Most of us who have hung around church for even a short period of time can quote the lines above.  If we know anything about the way of Jesus, we know it is primarily a way of love.  It is about loving God and loving our neighbors.  And if we are looking for a metric that is a gauge of whether walking with Jesus along this way is making a difference in our lives, we can look at the extent to which we are growing in love. 

St Paul, the Fighting Pharisee who became the slave of the Crucified Carpenter understood this fact.  His turn away from being a fiery protector of purity and toward being a grateful recipient of love opened him up to transformation.  He became consumed by a love he did nothing to deserve and was so enabled to reach out in love to worlds that he once beheld only with disgust and disdain.  What’s more he wrote copiously and beautifully about the transforming power of this Divine love.  He is today the go to for texts to be read at weddings.  Even people who know little or nothing of Jesus are familiar with St Paul’s depictions of the true character of love.  In places like 1 Corinthians 13 and Romans 12 he unpacks what love looks like.  He understands that true love is not a merely a feeling, but also a concrete action, a sacrificial extension of oneself toward another.
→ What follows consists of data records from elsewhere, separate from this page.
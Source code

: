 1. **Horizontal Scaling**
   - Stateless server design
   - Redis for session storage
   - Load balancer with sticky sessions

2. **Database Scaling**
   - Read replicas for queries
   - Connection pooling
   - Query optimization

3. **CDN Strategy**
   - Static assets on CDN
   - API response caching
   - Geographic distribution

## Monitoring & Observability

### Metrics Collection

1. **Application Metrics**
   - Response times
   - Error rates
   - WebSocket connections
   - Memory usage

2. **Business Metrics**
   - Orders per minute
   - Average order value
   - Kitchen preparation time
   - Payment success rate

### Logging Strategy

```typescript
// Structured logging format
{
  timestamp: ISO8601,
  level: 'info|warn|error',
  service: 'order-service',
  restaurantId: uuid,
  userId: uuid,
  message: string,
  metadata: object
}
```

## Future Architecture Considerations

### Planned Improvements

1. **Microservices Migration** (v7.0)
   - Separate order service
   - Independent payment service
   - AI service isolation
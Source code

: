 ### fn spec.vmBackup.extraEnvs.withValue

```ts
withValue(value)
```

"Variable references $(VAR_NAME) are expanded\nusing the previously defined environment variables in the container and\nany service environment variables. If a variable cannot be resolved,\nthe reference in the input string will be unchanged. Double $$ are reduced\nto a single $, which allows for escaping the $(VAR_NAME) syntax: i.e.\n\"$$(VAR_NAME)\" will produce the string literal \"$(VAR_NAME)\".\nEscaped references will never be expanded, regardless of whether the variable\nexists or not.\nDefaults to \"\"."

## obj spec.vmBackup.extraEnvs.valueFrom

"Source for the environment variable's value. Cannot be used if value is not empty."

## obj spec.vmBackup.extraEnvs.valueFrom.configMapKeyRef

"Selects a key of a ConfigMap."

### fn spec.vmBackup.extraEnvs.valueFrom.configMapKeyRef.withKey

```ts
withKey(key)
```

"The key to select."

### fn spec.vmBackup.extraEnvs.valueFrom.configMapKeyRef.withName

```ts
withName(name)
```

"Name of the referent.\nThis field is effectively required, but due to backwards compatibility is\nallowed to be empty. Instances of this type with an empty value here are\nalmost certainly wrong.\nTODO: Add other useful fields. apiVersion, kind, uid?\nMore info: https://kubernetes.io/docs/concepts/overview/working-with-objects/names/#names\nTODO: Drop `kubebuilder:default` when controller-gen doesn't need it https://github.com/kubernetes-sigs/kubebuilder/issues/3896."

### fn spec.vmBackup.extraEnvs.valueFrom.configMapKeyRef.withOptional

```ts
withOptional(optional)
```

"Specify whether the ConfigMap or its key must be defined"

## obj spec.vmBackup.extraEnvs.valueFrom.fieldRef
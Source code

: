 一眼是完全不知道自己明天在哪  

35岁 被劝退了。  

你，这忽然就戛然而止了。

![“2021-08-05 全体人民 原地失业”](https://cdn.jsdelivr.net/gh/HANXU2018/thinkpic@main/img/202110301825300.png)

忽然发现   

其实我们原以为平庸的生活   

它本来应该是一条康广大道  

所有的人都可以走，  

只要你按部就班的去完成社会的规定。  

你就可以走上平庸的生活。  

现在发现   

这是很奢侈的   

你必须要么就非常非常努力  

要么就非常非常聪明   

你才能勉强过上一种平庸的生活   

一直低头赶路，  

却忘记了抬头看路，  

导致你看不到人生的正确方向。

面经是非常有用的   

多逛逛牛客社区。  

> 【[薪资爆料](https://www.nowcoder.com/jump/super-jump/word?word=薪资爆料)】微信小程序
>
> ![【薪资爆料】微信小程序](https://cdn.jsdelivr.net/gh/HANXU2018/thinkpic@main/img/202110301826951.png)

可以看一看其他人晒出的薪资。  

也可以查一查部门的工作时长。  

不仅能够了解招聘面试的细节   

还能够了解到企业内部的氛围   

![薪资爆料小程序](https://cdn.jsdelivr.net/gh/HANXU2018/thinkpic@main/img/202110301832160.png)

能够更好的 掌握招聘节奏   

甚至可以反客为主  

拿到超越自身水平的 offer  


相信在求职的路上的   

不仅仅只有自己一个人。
Over the next six weeks I want to spend some time in my sermons exploring Paul’s discourse on love in Romans 12.  Here he invites his readers to “let love be genuine (Rom 12:9).”  By this he primarily means let love be integrated; let gratitude for God’s love toward you inspire acts of love toward others and let the dutiful extension of yourself in the work of seeking what is best for another teach you about the same kind of love that God has shown you.  Love God and love neighbor and make no distinction between these two loves.  Let love be genuine.  Let love be integrated.  Let love be your resource and your goal.  Let love both constrain you and liberate you.

This all, of course, begs the question: How?  Paul understands from personal experience that he cannot write a prescription for how we get there.  He above all people knew that it took God’s transforming work to turn him around.  But what he does do is give us a picture of what this genuine, integrated love looks like.  He helps us to be on the lookout for the virtues that are signs of this love.  He invites us to identify and relax into things like humility, curiosity, empathy, and intimacy.  He reminds us that this work of becoming available to the work of God’s love is about both enthusiastically entrusting ourselves to the mercy of God and defiantly resisting the things that would have us turn our backs on God’s extension of himself toward us in love.

St John says it well: “Little children let us love, not in word or speech, but in truth and action. (1 Jn 3:18)” Let love be genuine.  Let love be integrated.  O Lord, give us an undivided heart.